Bases: nemo_automodel.components.moe.experts.GroupedExperts

GroupedExperts + LoRA.

This class wraps GroupedExperts to apply LoRA to the expert weights.

.. attribute:: lora_dim

Rank of the LoRA adapter.

Type:: int

.. attribute:: scale

Scaling factor for the LoRA adapter (alpha / dim).

Type:: float

.. attribute:: lora_gate_and_up_A

LoRA A matrix for gate and up projections.

Type:: nn.Parameter

.. attribute:: lora_gate_and_up_B

LoRA B matrix for gate and up projections.

Type:: nn.Parameter

.. attribute:: lora_down_A

LoRA A matrix for down projection.

Type:: nn.Parameter

.. attribute:: lora_down_B

LoRA B matrix for down projection.

Type:: nn.Parameter

Initialization

Initializes the GroupedExperts module.

Parameters:

config – MoE configuration containing expert parameters.
backend – Backend configuration. When backend.experts == “torch_mm”, uses torch._grouped_mm instead of per-expert loop.

static _init_adapter( obj, lora_dim=8, alpha=32, lora_A_init_method='xavier', lora_dtype=None, )#

init_lora_weights(init_method)#

Initialize LoRA weights.

IMPORTANT: This method is called by the PEFT framework’s _init_peft_adapters after the model is materialized from meta device to the target device. The method name is critical - it serves as a hook for the framework. Do not rename or remove this method.

Parameters:: init_method (str) – Initialization method (‘xavier’ or ‘kaiming’).

forward( x: torch.Tensor, token_mask: torch.Tensor, weights: torch.Tensor, indices: torch.Tensor, )#

Forward pass for GroupedExpertsLoRA with LoRA injection.

Mirrors GroupedExperts.forward but injects LoRA computations into the expert processing at the projection level.

_forward_loop( x, weights, indices, token_mask, gate_and_up_projs, down_projs, lora_gate_and_up_A, lora_gate_and_up_B, lora_down_A, lora_down_B, n_local_experts, experts_start_idx, experts_end_idx, )#: Per-expert loop forward path with LoRA injection.

_forward_grouped_mm( x, token_mask, weights, indices, gate_and_up_projs, down_projs, lora_gate_and_up_A, lora_gate_and_up_B, lora_down_A, lora_down_B, n_local_experts, experts_start_idx, )#: Grouped GEMM forward path with LoRA injection using torch._grouped_mm.

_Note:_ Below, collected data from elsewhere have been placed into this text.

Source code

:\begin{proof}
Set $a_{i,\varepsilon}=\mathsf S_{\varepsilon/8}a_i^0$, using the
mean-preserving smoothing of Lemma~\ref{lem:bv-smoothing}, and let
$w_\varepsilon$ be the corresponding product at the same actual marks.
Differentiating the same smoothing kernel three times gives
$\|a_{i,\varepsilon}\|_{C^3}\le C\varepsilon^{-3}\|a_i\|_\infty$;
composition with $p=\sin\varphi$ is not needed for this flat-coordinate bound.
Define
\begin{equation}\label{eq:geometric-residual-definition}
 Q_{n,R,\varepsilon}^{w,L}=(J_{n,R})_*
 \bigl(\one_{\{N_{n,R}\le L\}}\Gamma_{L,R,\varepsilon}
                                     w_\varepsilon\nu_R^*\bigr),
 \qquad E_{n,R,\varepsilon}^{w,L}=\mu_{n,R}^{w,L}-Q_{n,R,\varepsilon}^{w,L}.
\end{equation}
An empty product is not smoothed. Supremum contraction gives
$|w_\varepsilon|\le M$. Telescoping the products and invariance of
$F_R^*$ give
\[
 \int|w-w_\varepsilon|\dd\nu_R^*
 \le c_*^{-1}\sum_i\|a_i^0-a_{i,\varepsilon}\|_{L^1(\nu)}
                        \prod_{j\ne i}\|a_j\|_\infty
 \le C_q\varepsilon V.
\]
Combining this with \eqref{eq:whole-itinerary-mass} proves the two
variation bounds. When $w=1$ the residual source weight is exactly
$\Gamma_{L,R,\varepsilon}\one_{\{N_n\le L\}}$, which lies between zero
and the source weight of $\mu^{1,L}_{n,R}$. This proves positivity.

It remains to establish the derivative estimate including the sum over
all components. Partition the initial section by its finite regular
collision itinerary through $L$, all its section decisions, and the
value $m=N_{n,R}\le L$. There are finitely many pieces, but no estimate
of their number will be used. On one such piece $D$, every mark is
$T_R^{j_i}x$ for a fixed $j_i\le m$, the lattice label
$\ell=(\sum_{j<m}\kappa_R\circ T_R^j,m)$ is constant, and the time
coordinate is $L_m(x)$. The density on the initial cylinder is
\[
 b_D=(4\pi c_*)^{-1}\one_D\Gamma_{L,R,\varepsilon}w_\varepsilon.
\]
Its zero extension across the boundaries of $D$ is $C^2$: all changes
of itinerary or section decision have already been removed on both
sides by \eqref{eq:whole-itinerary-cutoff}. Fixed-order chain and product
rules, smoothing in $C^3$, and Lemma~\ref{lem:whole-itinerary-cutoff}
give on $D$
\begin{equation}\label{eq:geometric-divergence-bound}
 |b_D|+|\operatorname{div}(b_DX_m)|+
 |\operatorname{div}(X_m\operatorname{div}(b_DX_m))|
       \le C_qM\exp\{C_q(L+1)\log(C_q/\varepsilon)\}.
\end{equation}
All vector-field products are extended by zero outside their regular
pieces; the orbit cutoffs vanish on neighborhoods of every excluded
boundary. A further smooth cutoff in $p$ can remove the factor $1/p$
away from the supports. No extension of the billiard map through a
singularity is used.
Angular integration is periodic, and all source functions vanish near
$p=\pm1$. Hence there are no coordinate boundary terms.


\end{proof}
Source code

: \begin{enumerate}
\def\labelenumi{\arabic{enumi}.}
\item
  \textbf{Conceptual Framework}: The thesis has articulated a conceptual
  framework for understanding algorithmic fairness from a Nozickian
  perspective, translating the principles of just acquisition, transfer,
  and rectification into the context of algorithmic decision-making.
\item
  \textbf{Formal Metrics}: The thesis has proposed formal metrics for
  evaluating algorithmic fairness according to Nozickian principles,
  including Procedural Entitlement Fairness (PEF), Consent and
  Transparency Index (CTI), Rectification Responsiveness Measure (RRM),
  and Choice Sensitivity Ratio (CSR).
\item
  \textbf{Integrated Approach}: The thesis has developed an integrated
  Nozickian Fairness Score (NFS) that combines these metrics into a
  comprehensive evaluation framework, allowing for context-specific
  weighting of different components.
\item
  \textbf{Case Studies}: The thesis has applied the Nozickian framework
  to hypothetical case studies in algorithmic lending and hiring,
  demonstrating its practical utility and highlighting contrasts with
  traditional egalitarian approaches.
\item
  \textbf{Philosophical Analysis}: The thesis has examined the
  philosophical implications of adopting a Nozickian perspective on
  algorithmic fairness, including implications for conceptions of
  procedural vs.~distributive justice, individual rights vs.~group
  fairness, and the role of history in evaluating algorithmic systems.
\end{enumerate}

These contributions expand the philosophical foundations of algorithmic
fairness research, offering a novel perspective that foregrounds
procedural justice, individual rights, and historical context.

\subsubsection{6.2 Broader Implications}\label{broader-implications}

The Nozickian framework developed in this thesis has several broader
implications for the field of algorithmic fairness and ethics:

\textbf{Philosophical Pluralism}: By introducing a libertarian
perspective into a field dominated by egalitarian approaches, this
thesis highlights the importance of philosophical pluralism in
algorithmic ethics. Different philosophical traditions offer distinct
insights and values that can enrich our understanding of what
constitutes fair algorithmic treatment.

class nemo_automodel.components._peft.lora_experts.GroupedExpertsDeepEPLoRA( orig_module: nemo_automodel.components.moe.experts.GroupedExpertsDeepEP, lora_dim=8, alpha=32, lora_A_init_method='xavier', lora_dtype=None, )#

Bases: nemo_automodel.components.moe.experts.GroupedExpertsDeepEP

GroupedExpertsDeepEP + LoRA.

This class wraps GroupedExpertsDeepEP to apply LoRA to the expert weights using DeepEP kernels.